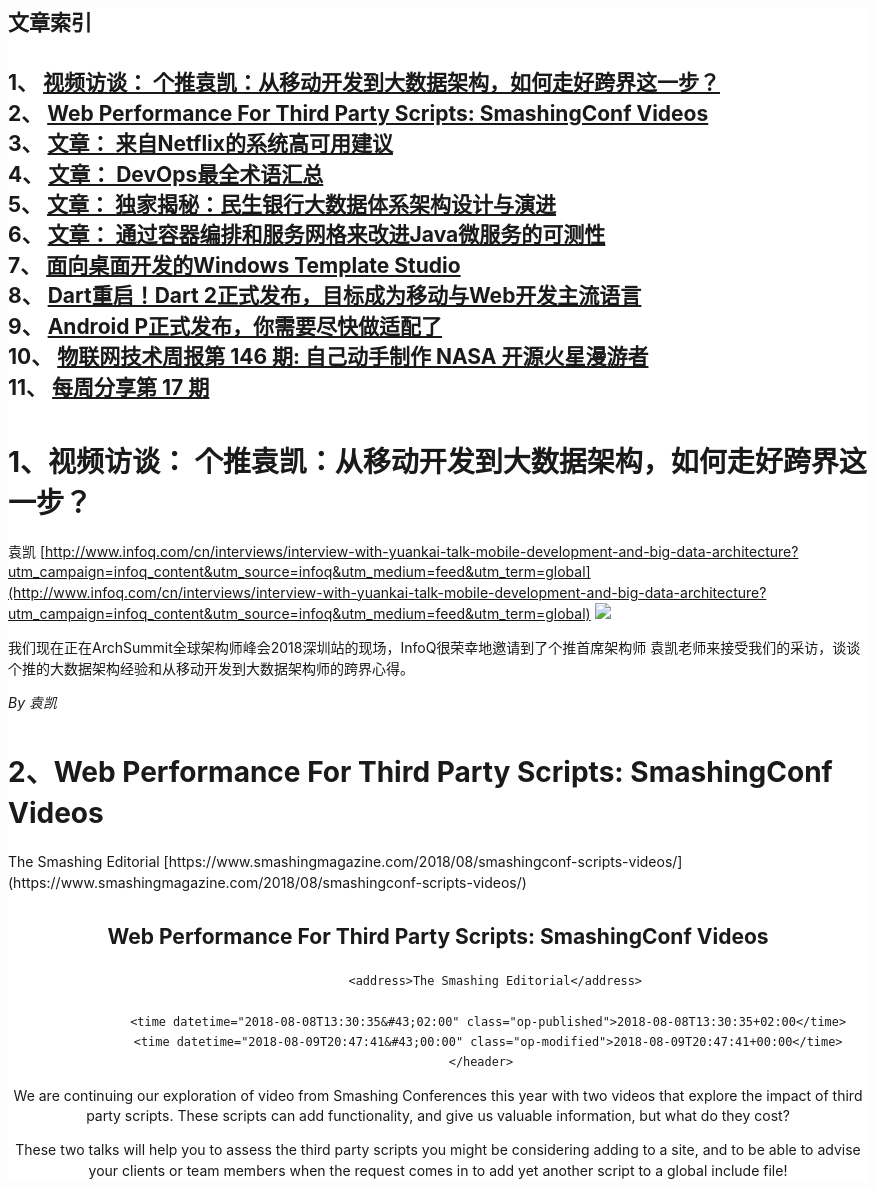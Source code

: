 ## 文章索引
1、 <a href="#1视频访谈-个推袁凯从移动开发到大数据架构如何走好跨界这一步" >视频访谈： 个推袁凯：从移动开发到大数据架构，如何走好跨界这一步？</a><br/>
2、 <a href="#2web-performance-for-third-party-scripts:-smashingconf-videos" >Web Performance For Third Party Scripts: SmashingConf Videos</a><br/>
3、 <a href="#3文章-来自netflix的系统高可用建议" >文章： 来自Netflix的系统高可用建议</a><br/>
4、 <a href="#4文章-devops最全术语汇总" >文章： DevOps最全术语汇总</a><br/>
5、 <a href="#5文章-独家揭秘民生银行大数据体系架构设计与演进" >文章： 独家揭秘：民生银行大数据体系架构设计与演进</a><br/>
6、 <a href="#6文章-通过容器编排和服务网格来改进java微服务的可测性" >文章： 通过容器编排和服务网格来改进Java微服务的可测性</a><br/>
7、 <a href="#7面向桌面开发的windows-template-studio" >面向桌面开发的Windows Template Studio</a><br/>
8、 <a href="#8dart重启dart-2正式发布目标成为移动与web开发主流语言" >Dart重启！Dart 2正式发布，目标成为移动与Web开发主流语言</a><br/>
9、 <a href="#9android-p正式发布你需要尽快做适配了" >Android P正式发布，你需要尽快做适配了</a><br/>
10、 <a href="#10物联网技术周报第-146-期:-自己动手制作-nasa-开源火星漫游者" >物联网技术周报第 146 期: 自己动手制作 NASA 开源火星漫游者</a><br/>
11、 <a href="#11每周分享第-17-期" >每周分享第 17 期</a><br/><h1 id="#title_0" >1、视频访谈： 个推袁凯：从移动开发到大数据架构，如何走好跨界这一步？</h1>
袁凯
[http://www.infoq.com/cn/interviews/interview-with-yuankai-talk-mobile-development-and-big-data-architecture?utm_campaign=infoq_content&utm_source=infoq&utm_medium=feed&utm_term=global](http://www.infoq.com/cn/interviews/interview-with-yuankai-talk-mobile-development-and-big-data-architecture?utm_campaign=infoq_content&utm_source=infoq&utm_medium=feed&utm_term=global)
<img src="https://res.infoq.com/interviews/interview-with-yuankai-talk-mobile-development-and-big-data-architecture/zh/mediumimage/yuankai270-1533180636934.jpg"/><p>我们现在正在ArchSummit全球架构师峰会2018深圳站的现场，InfoQ很荣幸地邀请到了个推首席架构师 袁凯老师来接受我们的采访，谈谈个推的大数据架构经验和从移动开发到大数据架构师的跨界心得。</p> <i>By 袁凯</i>
---------------
<h1 id="#title_1" >2、Web Performance For Third Party Scripts: SmashingConf Videos</h1>
The Smashing Editorial
[https://www.smashingmagazine.com/2018/08/smashingconf-scripts-videos/](https://www.smashingmagazine.com/2018/08/smashingconf-scripts-videos/)
<html>
            <head>
              <meta charset="utf-8">
              <link rel="canonical" href="https://www.smashingmagazine.com/2018/08/smashingconf-scripts-videos/" />
              <title>Web Performance For Third Party Scripts: SmashingConf Videos</title>
            </head>
            <body>
              <article>
                <header>
                  <h1>Web Performance For Third Party Scripts: SmashingConf Videos</h1>
                  
                    
                    <address>The Smashing Editorial</address>
                  
                  <time datetime="2018-08-08T13:30:35&#43;02:00" class="op-published">2018-08-08T13:30:35+02:00</time>
                  <time datetime="2018-08-09T20:47:41&#43;00:00" class="op-modified">2018-08-09T20:47:41+00:00</time>
                </header>
                

<p>We are continuing our exploration of video from Smashing Conferences this year with two videos that explore the impact of third party scripts. These scripts can add functionality, and give us valuable information, but what do they cost?</p>

<p>These two talks will help you to assess the third party scripts you might be considering adding to a site, and to be able to advise your clients or team members when the request comes in to add yet another script to a global include file!</p>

• WHAT YOU ARE ASKED TO DO: Your copy must match the records above word for word and contain no pictures.

• ANSWER FOR THE TASK:
Source code

: ## 文章索引
1、 <a href="#1视频访谈-个推袁凯从移动开发到大数据架构如何走好跨界这一步" >视频访谈： 个推袁凯：从移动开发到大数据架构，如何走好跨界这一步？</a><br/>
2、 <a href="#2web-performance-for-third-party-scripts:-smashingconf-videos" >Web Performance For Third Party Scripts: SmashingConf Videos</a><br/>
3、 <a href="#3文章-来自netflix的系统高可用建议" >文章： 来自Netflix的系统高可用建议</a><br/>
4、 <a href="#4文章-devops最全术语汇总" >文章： DevOps最全术语汇总</a><br/>
5、 <a href="#5文章-独家揭秘民生银行大数据体系架构设计与演进" >文章： 独家揭秘：民生银行大数据体系架构设计与演进</a><br/>
6、 <a href="#6文章-通过容器编排和服务网格来改进java微服务的可测性" >文章： 通过容器编排和服务网格来改进Java微服务的可测性</a><br/>
7、 <a href="#7面向桌面开发的windows-template-studio" >面向桌面开发的Windows Template Studio</a><br/>
8、 <a href="#8dart重启dart-2正式发布目标成为移动与web开发主流语言" >Dart重启！Dart 2正式发布，目标成为移动与Web开发主流语言</a><br/>
9、 <a href="#9android-p正式发布你需要尽快做适配了" >Android P正式发布，你需要尽快做适配了</a><br/>
10、 <a href="#10物联网技术周报第-146-期:-自己动手制作-nasa-开源火星漫游者" >物联网技术周报第 146 期: 自己动手制作 NASA 开源火星漫游者</a><br/>
11、 <a href="#11每周分享第-17-期" >每周分享第 17 期</a><br/><h1 id="#title_0" >1、视频访谈： 个推袁凯：从移动开发到大数据架构，如何走好跨界这一步？</h1>
袁凯
[http://www.infoq.com/cn/interviews/interview-with-yuankai-talk-mobile-development-and-big-data-architecture?utm_campaign=infoq_content&utm_source=infoq&utm_medium=feed&utm_term=global](http://www.infoq.com/cn/interviews/interview-with-yuankai-talk-mobile-development-and-big-data-architecture?utm_campaign=infoq_content&utm_source=infoq&utm_medium=feed&utm_term=global)
<img src="https://res.infoq.com/interviews/interview-with-yuankai-talk-mobile-development-and-big-data-architecture/zh/mediumimage/yuankai270-1533180636934.jpg"/><p>我们现在正在ArchSummit全球架构师峰会2018深圳站的现场，InfoQ很荣幸地邀请到了个推首席架构师 袁凯老师来接受我们的采访，谈谈个推的大数据架构经验和从移动开发到大数据架构师的跨界心得。</p> <i>By 袁凯</i>
---------------
<h1 id="#title_1" >2、Web Performance For Third Party Scripts: SmashingConf Videos</h1>
The Smashing Editorial
[https://www.smashingmagazine.com/2018/08/smashingconf-scripts-videos/](https://www.smashingmagazine.com/2018/08/smashingconf-scripts-videos/)
<html>
            <head>
              <meta charset="utf-8">
              <link rel="canonical" href="https://www.smashingmagazine.com/2018/08/smashingconf-scripts-videos/" />
              <title>Web Performance For Third Party Scripts: SmashingConf Videos</title>
            </head>
            <body>
              <article>
                <header>
                  <h1>Web Performance For Third Party Scripts: SmashingConf Videos</h1>
                  
                    
                    <address>The Smashing Editorial</address>
                  
                  <time datetime="2018-08-08T13:30:35&#43;02:00" class="op-published">2018-08-08T13:30:35+02:00</time>
                  <time datetime="2018-08-09T20:47:41&#43;00:00" class="op-modified">2018-08-09T20:47:41+00:00</time>
                </header>
                

<p>We are continuing our exploration of video from Smashing Conferences this year with two videos that explore the impact of third party scripts. These scripts can add functionality, and give us valuable information, but what do they cost?</p>

<p>These two talks will help you to assess the third party scripts you might be considering adding to a site, and to be able to advise your clients or team members when the request comes in to add yet another script to a global include file!</p>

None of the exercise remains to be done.